## What you are asked to do
Output each entry exactly as written.

## Task inputs
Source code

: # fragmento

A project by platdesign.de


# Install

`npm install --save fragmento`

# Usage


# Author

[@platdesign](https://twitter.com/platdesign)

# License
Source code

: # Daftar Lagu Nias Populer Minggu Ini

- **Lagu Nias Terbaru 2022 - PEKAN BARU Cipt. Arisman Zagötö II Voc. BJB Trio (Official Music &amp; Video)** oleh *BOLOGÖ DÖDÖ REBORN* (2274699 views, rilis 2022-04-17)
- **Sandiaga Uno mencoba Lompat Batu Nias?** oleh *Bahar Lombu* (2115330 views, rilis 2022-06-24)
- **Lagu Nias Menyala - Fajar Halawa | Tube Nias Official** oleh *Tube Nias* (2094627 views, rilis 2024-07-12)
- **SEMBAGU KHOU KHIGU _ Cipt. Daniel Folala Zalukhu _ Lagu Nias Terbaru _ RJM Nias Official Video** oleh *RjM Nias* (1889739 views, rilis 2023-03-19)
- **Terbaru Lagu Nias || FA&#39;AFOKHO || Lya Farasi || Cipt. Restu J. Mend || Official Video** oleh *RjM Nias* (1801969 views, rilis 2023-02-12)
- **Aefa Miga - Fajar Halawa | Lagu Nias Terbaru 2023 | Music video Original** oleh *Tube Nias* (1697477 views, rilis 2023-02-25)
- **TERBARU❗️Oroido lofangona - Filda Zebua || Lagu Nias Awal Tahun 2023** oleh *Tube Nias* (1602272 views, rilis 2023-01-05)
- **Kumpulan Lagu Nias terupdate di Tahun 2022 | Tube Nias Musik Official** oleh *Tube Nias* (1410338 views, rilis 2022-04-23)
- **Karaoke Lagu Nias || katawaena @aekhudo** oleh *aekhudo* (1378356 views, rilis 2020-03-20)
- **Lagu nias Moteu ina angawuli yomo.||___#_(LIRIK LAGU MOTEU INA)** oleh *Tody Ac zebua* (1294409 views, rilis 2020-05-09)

## Output of the exercise
Source code

: # fragmento

A project by platdesign.de


# Install

`npm install --save fragmento`

# Usage


# Author

[@platdesign](https://twitter.com/platdesign)

# License
Source code

: # Daftar Lagu Nias Populer Minggu Ini

- **Lagu Nias Terbaru 2022 - PEKAN BARU Cipt. Arisman Zagötö II Voc. BJB Trio (Official Music &amp; Video)** oleh *BOLOGÖ DÖDÖ REBORN* (2274699 views, rilis 2022-04-17)
- **Sandiaga Uno mencoba Lompat Batu Nias?** oleh *Bahar Lombu* (2115330 views, rilis 2022-06-24)
- **Lagu Nias Menyala - Fajar Halawa | Tube Nias Official** oleh *Tube Nias* (2094627 views, rilis 2024-07-12)
- **SEMBAGU KHOU KHIGU _ Cipt. Daniel Folala Zalukhu _ Lagu Nias Terbaru _ RJM Nias Official Video** oleh *RjM Nias* (1889739 views, rilis 2023-03-19)
- **Terbaru Lagu Nias || FA&#39;AFOKHO || Lya Farasi || Cipt. Restu J. Mend || Official Video** oleh *RjM Nias* (1801969 views, rilis 2023-02-12)
- **Aefa Miga - Fajar Halawa | Lagu Nias Terbaru 2023 | Music video Original** oleh *Tube Nias* (1697477 views, rilis 2023-02-25)
- **TERBARU❗️Oroido lofangona - Filda Zebua || Lagu Nias Awal Tahun 2023** oleh *Tube Nias* (1602272 views, rilis 2023-01-05)
- **Kumpulan Lagu Nias terupdate di Tahun 2022 | Tube Nias Musik Official** oleh *Tube Nias* (1410338 views, rilis 2022-04-23)
- **Karaoke Lagu Nias || katawaena @aekhudo** oleh *aekhudo* (1378356 views, rilis 2020-03-20)
- **Lagu nias Moteu ina angawuli yomo.||___#_(LIRIK LAGU MOTEU INA)** oleh *Tody Ac zebua* (1294409 views, rilis 2020-05-09)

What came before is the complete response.